State Rep. Mary Mushinsky, D-Wallingford, said she shares those concerns. Aside from her seat in Hartford, Mushinsky's other job is in watershed protection, she said. She questioned whether it is adequate for the plans to take into consideration the effects of only a 10-year storm — a storm of intensity that happens on the average of every 10 years.

"I want to ask if 10-year storm protection is enough," she said. "I have been by Choate School when we had an occasional heavy rain event that filled up the entire low point of Gunpowder Brook from the pond north of Christian Street south all the way to Choate rink, and during a major storm event like that, the bottom of the road is not passable and police cars are there and they direct you to not try to cross it."

And trends show that storm precipitation is increasing, she said, which amplifies the problem.

"We are experiencing heavier precipitation events, and planning for a 10-year storm is probably not going to be protective," she said. "Those events where the roadway goes underwater are probably 100-year events but a 10-year event is probably not enough."

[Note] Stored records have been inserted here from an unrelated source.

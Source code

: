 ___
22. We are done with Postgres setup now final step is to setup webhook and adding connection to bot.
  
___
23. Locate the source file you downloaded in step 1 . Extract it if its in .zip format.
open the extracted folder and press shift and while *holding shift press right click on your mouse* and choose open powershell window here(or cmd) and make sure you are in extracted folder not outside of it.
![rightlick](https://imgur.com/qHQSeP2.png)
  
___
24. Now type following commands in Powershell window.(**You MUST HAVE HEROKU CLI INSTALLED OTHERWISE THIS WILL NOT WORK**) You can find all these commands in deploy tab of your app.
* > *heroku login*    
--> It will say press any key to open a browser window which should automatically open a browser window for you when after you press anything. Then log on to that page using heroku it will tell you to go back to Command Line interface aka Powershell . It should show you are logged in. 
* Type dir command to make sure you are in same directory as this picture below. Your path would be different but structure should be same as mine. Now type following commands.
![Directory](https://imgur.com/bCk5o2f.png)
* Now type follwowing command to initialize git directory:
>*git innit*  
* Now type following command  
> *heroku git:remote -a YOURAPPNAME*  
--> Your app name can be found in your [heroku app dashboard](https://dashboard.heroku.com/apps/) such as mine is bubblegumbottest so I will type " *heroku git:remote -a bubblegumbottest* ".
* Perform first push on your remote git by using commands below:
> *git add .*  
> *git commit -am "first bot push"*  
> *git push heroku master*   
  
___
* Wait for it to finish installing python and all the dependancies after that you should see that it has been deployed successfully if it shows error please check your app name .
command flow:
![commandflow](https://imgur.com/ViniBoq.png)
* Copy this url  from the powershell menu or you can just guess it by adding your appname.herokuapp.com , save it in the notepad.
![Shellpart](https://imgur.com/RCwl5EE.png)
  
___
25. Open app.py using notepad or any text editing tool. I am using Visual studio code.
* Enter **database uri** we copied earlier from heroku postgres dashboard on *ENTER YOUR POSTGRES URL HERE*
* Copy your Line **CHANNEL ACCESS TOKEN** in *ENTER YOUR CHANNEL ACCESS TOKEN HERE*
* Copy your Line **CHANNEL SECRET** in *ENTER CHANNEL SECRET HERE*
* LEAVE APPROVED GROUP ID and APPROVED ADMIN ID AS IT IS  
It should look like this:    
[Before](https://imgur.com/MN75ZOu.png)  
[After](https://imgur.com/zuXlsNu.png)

And while the project is designed for a no-net increase to Wharton Brook, into which Gunpowder Creek drains, she fears it could affect residents living near there, she said.

"I have had constituent complaints of flooding of apartments where Wharton Brook flows under Center Street," she said. "My concern is if the project will hold on to water during heavy rain events or infiltration. If it does send it downstream, I anticipate that the apartments that have been hit twice already might be hit a third time, so hopefully the infiltration is sufficient so that those apartments will not get hit again." 

The commission continued the application's public hearing to its March 1 meeting in order to get answers to questions raised during the hearing. That meeting takes place at 7 p.m. in the Town Hall Council Chambers.